In Rayfield v. South Carolina Department of Corrections, 297 S.C. 95, 374 S.E.2d 910 (Ct.App.1988), cert. denied, 298 S.C. 204, 379 S.E.2d 133 (1989), we restated the established law of tort liability. At common law, there was no duty imposed on a person to act. A person generally incurs no liability for failure to take steps to benefit others or to protect others from harm not created by his own wrongful act. An affirmative legal duty exists only if created by statute, contract, relationship, status, property interest, or some other special circumstance. Id. Accordingly, a statute may be the source of a duty.

*591 The existence of such a statutorily imposed duty is determined by applying the test derived in Rayfield. Each element must be satisfied to find a statute imposes a duty sufficient to support a cause of action in negligence. First, it must be demonstrated that the essential purpose of the statute is to protect the plaintiff from the kind of harm suffered. Second, the plaintiff must be a member of the class of persons the statute seeks to protect. Id. We do not find the sections offered by Burns meet the above criteria and, therefore, find no statutory duty imposed upon the Commission.

The duty owed to Burns to protect her from the acts of third persons may evolve from the special relationship that arose as a result of her seeking the services of the Commission. The South Carolina Tort Claims Act allows recovery against a governmental agency in the same manner as a person or private entity. S.C.Code Ann. § 15-78-40 (Supp.1993). This relationship, analogous to that of a business invitee, imposes liability on the Commission, if at all, similar to that of an owner of a business. The only duty owed by an owner to its invitee is to take reasonable care to protect them. Generally, the owner is not liable for the acts of third persons, unless the owner knew or had reason to know of the occurrence. Bullard v. Ehrhardt, 283 S.C. 557, 324 S.E.2d 61 (1984).

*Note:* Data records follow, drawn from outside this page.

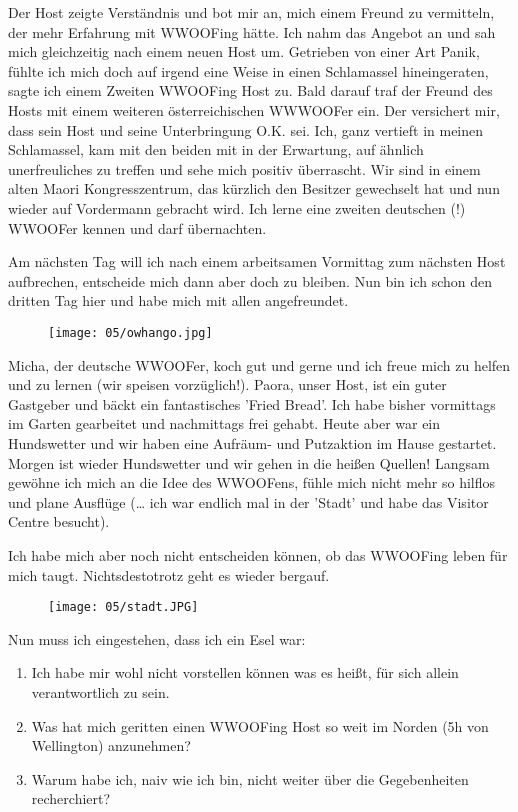 Der Host zeigte Verständnis und bot mir an, mich einem Freund zu
vermitteln, der mehr Erfahrung mit WWOOFing hätte. Ich nahm das
Angebot an und sah mich gleichzeitig nach einem neuen Host
um. Getrieben von einer Art Panik, fühlte ich mich doch auf irgend
eine Weise in einen Schlamassel hineingeraten, sagte ich einem Zweiten
WWOOFing Host zu. Bald darauf traf der Freund des Hosts mit einem
weiteren österreichischen WWWOOFer ein. Der versichert mir, dass sein
Host und seine Unterbringung O.K. sei. Ich, ganz vertieft in meinen
Schlamassel, kam mit den beiden mit in der Erwartung, auf ähnlich
unerfreuliches zu treffen und sehe mich positiv überrascht. Wir sind
in einem alten Maori Kongresszentrum, das kürzlich den Besitzer
gewechselt hat und nun wieder auf Vordermann gebracht wird. Ich lerne
eine zweiten deutschen (!) WWOOFer kennen und darf übernachten.

Am nächsten Tag will ich nach einem arbeitsamen Vormittag zum nächsten
Host aufbrechen, entscheide mich dann aber doch zu bleiben. Nun bin
ich schon den dritten Tag hier und habe mich mit allen
angefreundet.
\begin{figure}[h]
  \centering
  \texttt{[image: 05/owhango.jpg]}
\end{figure}

Micha, der deutsche WWOOFer, koch gut und gerne und ich
freue mich zu helfen und zu lernen (wir speisen vorzüglich!). Paora,
unser Host, ist ein guter Gastgeber und bäckt ein fantastisches 'Fried
Bread'. Ich habe bisher vormittags im Garten gearbeitet und
nachmittags frei gehabt. Heute aber war ein Hundswetter und wir haben
eine Aufräum- und Putzaktion im Hause gestartet. Morgen ist wieder
Hundswetter und wir gehen in die heißen Quellen! Langsam gewöhne ich
mich an die Idee des WWOOFens, fühle mich nicht mehr so hilflos und
plane Ausflüge (\ldots{} ich war endlich mal in der 'Stadt' und habe
das Visitor Centre besucht).

Ich habe mich aber noch nicht entscheiden
können, ob das WWOOFing leben für mich taugt.  Nichtsdestotrotz geht
es wieder bergauf.
\begin{figure}[h]
  \centering
  \texttt{[image: 05/stadt.JPG]}
\end{figure}

Nun muss ich eingestehen, dass ich ein Esel war:

\begin{enumerate}
\tightlist
\item
  Ich habe mir wohl nicht vorstellen können was es heißt, für sich
  allein verantwortlich zu sein.
\item
  Was hat mich geritten einen WWOOFing Host so weit im Norden (5h von
  Wellington) anzunehmen?
\item
  Warum habe ich, naiv wie ich bin, nicht weiter über die Gegebenheiten
  recherchiert?
\end{enumerate}

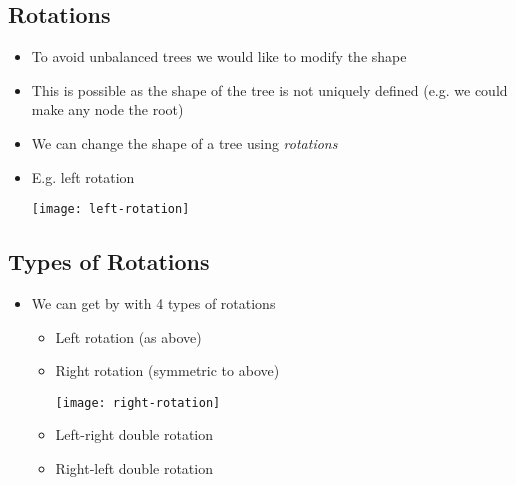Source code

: \begin{slide}
\section[-2]{Rotations}

\begin{PauseHighLight}
  \begin{itemize}
  \item To avoid unbalanced trees we would like to modify the
    shape\pauseh
  \item This is possible as the shape of the tree is not uniquely
    defined (e.g. we could make any node the root)\pauseh
  \item We can change the shape of a tree using \emph{rotations}\pauseh
  \item E.g. left rotation
  \begin{center}
    \texttt{[image: left-rotation]}\pause
  \end{center}
  \end{itemize}
\end{PauseHighLight}

\end{slide}


\begin{slide}
\section[-2]{Types of Rotations}

\begin{PauseHighLight}
  \begin{itemize}
  \item We can get by with 4 types of rotations\pause
    \begin{itemize}
    \item Left rotation (as above)\pause
    \item Right rotation (symmetric to above)
    \begin{center}
      \texttt{[image: right-rotation]}\pause
    \end{center}
    \item Left-right double rotation\pause
    \item Right-left double rotation\pause
    \end{itemize}
  \end{itemize}
\end{PauseHighLight}

\end{slide}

We disagree with the trial judge's conclusion that the case before him was not a premises liability case. If the requested charge states a sound principle of law that is applicable to the case, and not otherwise covered by the charge, refusal to charge it is error and requires a new trial. Sanders v. Western Auto Supply Co., 256 S.C. 490, 183 S.E.2d 321 (1971). Moreover, when general instructions to the jury are insufficient to enable the jury to understand fully the law of the case and issues involved, a refusal to give a requested charge is reversible error. Jones v. Ridgely Communications, Inc., 304 S.C. 452, 405 S.E.2d 402 (1991).

We find the trial judge's failure to give the requested charge is prejudicial error. In addition, we hold this is a premises liability case and, therefore, the trial judge should have charged the jury on premises liability, as limited by the South Carolina Torts Claims Act.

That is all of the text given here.